Below are the records; copy each line in them that holds the word "within".
------------------------
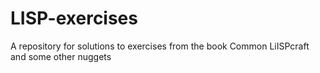 # LISP-exercises
A repository for solutions to exercises from the  book Common LiISPcraft and some other nuggets

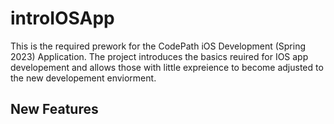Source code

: # introIOSApp
This is the required prework for the CodePath iOS Development (Spring 2023) Application. The project introduces the basics reuired for IOS app developement and allows those with little expreience to become adjusted to the new developement enviorment.


## New Features
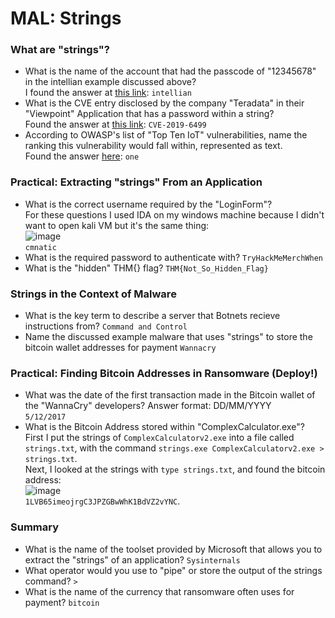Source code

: # MAL: Strings

### What are "strings"?
- What is the name of the account that had the passcode of "12345678" in the intellian example discussed above?<br />
I found the answer at [this link](https://www.cvedetails.com/cve/CVE-2020-8000/): `intellian`
- What is the CVE entry disclosed by the company "Teradata" in their "Viewpoint" Application that has a password within a string?<br />
Found the answer at [this link](https://www.cvedetails.com/cve/CVE-2019-6499/): `CVE-2019-6499`
- According to OWASP's list of "Top Ten IoT" vulnerabilities, name the ranking this vulnerability would fall within, represented as text.<br />
Found the answer [here](https://wiki.owasp.org/index.php/OWASP_Internet_of_Things_Project#tab=IoT_Top_10): `one`

### Practical: Extracting "strings" From an Application
- What is the correct username required by the "LoginForm"?<br />
For these questions I used IDA on my windows machine because I didn't want to open kali VM but it's the same thing:<br />
![image](https://github.com/user-attachments/assets/4112715e-c799-4b44-ad51-490f95867136)<br />
`cmnatic`
- What is the required password to authenticate with? `TryHackMeMerchWhen`
- What is the "hidden" THM{} flag? `THM{Not_So_Hidden_Flag}`

### Strings in the Context of Malware
- What is the key term to describe a server that Botnets recieve instructions from? `Command and Control`
- Name the discussed example malware that uses "strings" to store the bitcoin wallet addresses for payment `Wannacry`

### Practical: Finding Bitcoin Addresses in Ransomware (Deploy!) 
- What was the date of the first transaction made in the Bitcoin wallet of the "WannaCry" developers? Answer format: DD/MM/YYYY<br />
`5/12/2017`
- What is the Bitcoin Address stored within "ComplexCalculator.exe"?<br />
First I put the strings of `ComplexCalculatorv2.exe` into a file called `strings.txt`, with the command `strings.exe ComplexCalculatorv2.exe > strings.txt`.<br />
Next, I looked at the strings with `type strings.txt`, and found the bitcoin address:<br />
![image](https://github.com/user-attachments/assets/dd9a61ff-1e5a-43e9-aafa-3401c931e12e)<br />
`1LVB65imeojrgC3JPZGBwWhK1BdVZ2vYNC`.

### Summary
- What is the name of the toolset provided by Microsoft that allows you to extract the "strings" of an application? `Sysinternals`
- What operator would you use to "pipe" or store the output of the strings command? `>`
- What is the name of the currency that ransomware often uses for payment? `bitcoin`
------------------------
◆ Solution:
- What is the CVE entry disclosed by the company "Teradata" in their "Viewpoint" Application that has a password within a string?<br />
- According to OWASP's list of "Top Ten IoT" vulnerabilities, name the ranking this vulnerability would fall within, represented as text.<br />
- What is the Bitcoin Address stored within "ComplexCalculator.exe"?<br />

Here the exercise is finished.